Por último, es imposible no mencionar la secuencia que cierra la primera parte del film, con la recreación del asesinato del presidente Lincoln en el teatro Ford. Nos encontramos de nuevo ante un prodigio de puesta en escena, en la que Griffith combina de manera asombrosa diferentes puntos de vista y acciones simultáneas (una secuencia germinal de posteriores grandes secuencias de la historia del cine, piénsese en las escenas en el teatro de El hombre que sabía demasiado o El Padrino III) con las que logra crear una tensión narrativa que alcanza su momento culminante en, paradójicamente, una imagen contenida en un pequeño gesto: el del presidente Lincoln arropándose con su chaqueta (fotograma 5, el escalofrío provocado por la presencia intangible de la muerte) justo antes de ser abatido por el asesino John Wilkes Booth (un jovencísimo y no acreditado Raoul Walsh).

 

Tras la genial secuencia del magnicidio, la segunda parte del film, centrada en la creación de la detestable orden del Ku Klux Klan, a raíz de los atropellos de que son víctimas los vencidos por parte de los vencedores (en todo caso, sí cabe rescatar en este sentido el reflejo de la humillación y vejación de los vencidos por parte de los vencedores en cualquier conflicto bélico, una circunstancia claramente extrapolable a realidades no tan lejanas en la situación política del mundo contemporáneo).

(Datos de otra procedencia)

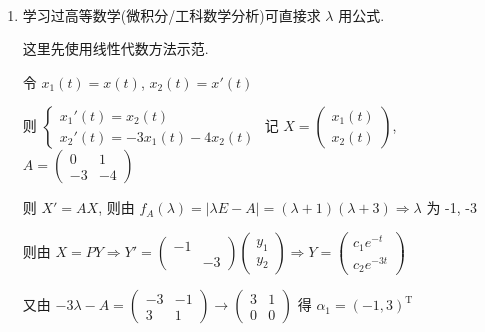 	 \paragraph{} %
		 \begin{enumerate}
			 \item %
			       学习过高等数学(微积分/工科数学分析)可直接求 \(\lambda\) 用公式.

			       这里先使用线性代数方法示范.

			       令 \( x_{1}(t) = x(t) \), \( x_{2}(t) = x'(t) \)

			       则 \( \begin{cases}
				       x_{1}'(t) = x_{2}(t) \\
				       x_{2}'(t) = -3x_{1}(t) - 4x_{2}(t)
			       \end{cases} \) 记 \( X = \begin{pmatrix}
				       x_{1}(t) \\
				       x_{2}(t)
			       \end{pmatrix} \), \( A = \begin{pmatrix}
				       0  & 1  \\
				       -3 & -4
			       \end{pmatrix} \)

			       则 \( X' = AX \), 则由 \( f_{A}(\lambda) = |\lambda E - A| = (\lambda+1)(\lambda+3) \Rightarrow \lambda \) 为 -1, -3

			       则由 \( X = P Y \Rightarrow Y' = \begin{pmatrix}
				       -1 &    \\
				          & -3
			       \end{pmatrix}\begin{pmatrix}
				       y_{1} \\
				       y_{2}
			       \end{pmatrix} \Rightarrow Y = \begin{pmatrix}
				       c_{1}e^{-t} \\
				       c_{2}e^{-3t}
			       \end{pmatrix} \)

			       又由 \( -3\lambda-A = \begin{pmatrix}
				       -3 & -1 \\
				       3  & 1
			       \end{pmatrix} \rightarrow \begin{pmatrix}
				       3 & 1 \\
				       0 & 0
			       \end{pmatrix} \) 得 \( \alpha_{1} = (-1, 3)^{\mathrm{T}} \)


\end{enumerate}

Una segunda parte que, si se hace el ejercicio de abstraerse de su abyecto discurso, y se pasa por encima algunas escenas abominables como las del parlamento tomado por una horda de negros a los que el film retrata prácticamente como animales, se puede contemplar como una magnífica película de acción con una antológica secuencia final (la del acoso de los salvajes unionistas a los miembros de la familia Cameron recluidos en una pequeña e indefensa cabaña – fotograma 6) de la que beben obras maestras tan dispares como Rio Bravo, Los pájaros o La noche de los muertos vivientes, por citar sólo tres célebres ejemplos.

 

El nacimiento de una nación es, en definitiva, y a pesar del infame discurso contenido en buena parte de su metraje final, un film admirable (también por su virtud de ofrecernos la visión de una sociedad desde sus aspectos ideológicos más oscuros y contradictorios). Una obra maestra llena de luces y sombras, concebida con su propio y terrible pecado original, acaso como la nación norteamericana, de la cual la película es un fiel y terrorífico reflejo.